[[ Entries provided open ]]

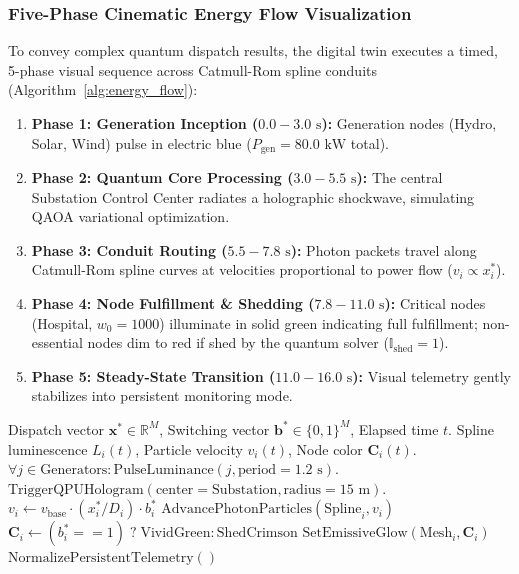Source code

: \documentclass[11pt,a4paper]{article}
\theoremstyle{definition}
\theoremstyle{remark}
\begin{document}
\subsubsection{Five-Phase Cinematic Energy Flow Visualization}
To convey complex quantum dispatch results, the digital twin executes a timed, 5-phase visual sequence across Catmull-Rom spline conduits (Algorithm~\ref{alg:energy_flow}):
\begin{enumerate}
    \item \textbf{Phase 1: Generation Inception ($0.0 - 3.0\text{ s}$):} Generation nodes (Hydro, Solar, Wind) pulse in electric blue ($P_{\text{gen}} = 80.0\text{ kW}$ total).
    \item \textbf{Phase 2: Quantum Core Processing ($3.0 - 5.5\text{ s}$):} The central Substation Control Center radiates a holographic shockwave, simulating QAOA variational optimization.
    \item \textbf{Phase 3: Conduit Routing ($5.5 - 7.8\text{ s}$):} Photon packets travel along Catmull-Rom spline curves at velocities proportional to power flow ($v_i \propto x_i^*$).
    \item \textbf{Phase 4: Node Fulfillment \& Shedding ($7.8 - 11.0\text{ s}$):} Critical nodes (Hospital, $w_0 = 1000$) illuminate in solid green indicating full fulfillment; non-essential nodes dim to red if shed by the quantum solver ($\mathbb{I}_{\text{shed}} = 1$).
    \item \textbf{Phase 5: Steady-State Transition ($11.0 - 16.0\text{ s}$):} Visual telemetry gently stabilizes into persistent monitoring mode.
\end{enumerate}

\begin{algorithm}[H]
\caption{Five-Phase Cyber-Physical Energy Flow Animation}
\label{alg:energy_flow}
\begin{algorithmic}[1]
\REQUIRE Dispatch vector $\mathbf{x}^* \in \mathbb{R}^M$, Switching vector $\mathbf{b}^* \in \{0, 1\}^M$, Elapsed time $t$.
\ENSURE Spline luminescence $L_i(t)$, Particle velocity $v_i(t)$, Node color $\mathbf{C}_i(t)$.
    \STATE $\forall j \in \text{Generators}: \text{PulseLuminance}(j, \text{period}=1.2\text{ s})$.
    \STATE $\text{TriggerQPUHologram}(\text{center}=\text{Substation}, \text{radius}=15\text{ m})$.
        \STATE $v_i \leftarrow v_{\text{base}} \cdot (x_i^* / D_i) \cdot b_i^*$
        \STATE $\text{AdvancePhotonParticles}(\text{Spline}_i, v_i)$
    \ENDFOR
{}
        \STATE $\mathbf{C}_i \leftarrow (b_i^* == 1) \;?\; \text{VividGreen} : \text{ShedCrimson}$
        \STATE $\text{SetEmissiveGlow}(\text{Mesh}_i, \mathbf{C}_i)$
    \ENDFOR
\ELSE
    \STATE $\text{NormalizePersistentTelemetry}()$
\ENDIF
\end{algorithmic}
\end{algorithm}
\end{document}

[[ Entries provided closed ]]
[[ Entries provided open ]]

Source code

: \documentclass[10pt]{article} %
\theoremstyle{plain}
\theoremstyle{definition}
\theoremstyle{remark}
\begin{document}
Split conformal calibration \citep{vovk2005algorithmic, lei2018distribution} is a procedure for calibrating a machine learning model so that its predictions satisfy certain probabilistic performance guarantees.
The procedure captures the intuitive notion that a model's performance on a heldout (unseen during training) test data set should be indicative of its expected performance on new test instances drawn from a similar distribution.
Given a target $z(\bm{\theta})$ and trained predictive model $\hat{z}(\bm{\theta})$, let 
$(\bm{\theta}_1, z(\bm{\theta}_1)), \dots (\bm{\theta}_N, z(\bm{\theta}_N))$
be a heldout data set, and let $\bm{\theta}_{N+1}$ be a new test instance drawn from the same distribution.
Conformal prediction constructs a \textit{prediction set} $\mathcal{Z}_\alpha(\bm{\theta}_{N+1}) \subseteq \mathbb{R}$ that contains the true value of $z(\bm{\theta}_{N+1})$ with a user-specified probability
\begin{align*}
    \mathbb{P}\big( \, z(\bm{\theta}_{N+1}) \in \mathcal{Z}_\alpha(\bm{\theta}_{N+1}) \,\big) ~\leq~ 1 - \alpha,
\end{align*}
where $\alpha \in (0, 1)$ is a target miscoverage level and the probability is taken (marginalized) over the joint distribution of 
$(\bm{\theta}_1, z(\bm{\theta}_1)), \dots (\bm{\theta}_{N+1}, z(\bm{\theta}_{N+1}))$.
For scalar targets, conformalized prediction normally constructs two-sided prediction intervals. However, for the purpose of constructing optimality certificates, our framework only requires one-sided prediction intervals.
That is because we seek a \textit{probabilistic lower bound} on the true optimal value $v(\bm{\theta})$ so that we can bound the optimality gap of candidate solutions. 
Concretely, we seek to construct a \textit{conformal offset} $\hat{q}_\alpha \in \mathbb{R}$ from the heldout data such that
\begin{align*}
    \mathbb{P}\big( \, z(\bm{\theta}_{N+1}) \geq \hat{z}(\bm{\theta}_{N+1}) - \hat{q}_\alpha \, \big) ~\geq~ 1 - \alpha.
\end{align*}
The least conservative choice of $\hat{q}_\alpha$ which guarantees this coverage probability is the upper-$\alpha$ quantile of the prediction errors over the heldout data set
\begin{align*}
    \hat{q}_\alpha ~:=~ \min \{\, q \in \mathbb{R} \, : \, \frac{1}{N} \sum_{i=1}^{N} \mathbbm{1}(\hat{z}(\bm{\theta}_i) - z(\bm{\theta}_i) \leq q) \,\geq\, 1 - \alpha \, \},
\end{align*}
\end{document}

[[ Entries provided closed ]]
[[ Entries provided open ]]

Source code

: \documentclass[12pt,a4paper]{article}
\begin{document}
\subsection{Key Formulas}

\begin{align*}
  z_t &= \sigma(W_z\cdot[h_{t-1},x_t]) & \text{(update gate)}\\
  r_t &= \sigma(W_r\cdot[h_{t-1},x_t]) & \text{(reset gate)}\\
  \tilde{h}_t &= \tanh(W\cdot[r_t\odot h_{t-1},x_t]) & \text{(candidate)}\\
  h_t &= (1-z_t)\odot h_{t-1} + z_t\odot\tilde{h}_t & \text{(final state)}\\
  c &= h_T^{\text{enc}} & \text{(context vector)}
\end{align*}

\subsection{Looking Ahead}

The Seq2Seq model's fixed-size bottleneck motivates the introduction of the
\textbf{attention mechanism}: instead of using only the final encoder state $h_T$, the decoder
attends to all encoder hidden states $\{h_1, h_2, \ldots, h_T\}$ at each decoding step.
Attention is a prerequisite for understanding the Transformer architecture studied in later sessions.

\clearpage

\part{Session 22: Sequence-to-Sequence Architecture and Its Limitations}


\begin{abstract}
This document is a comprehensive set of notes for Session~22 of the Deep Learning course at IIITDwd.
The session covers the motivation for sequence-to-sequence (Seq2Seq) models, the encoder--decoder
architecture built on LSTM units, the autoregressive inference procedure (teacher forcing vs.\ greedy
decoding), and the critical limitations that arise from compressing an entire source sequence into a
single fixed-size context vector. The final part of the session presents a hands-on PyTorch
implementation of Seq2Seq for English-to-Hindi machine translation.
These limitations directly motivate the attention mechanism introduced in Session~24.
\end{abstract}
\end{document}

[[ Entries provided closed ]]

Your answer should be one number: how many lines in the records above include "seek".

2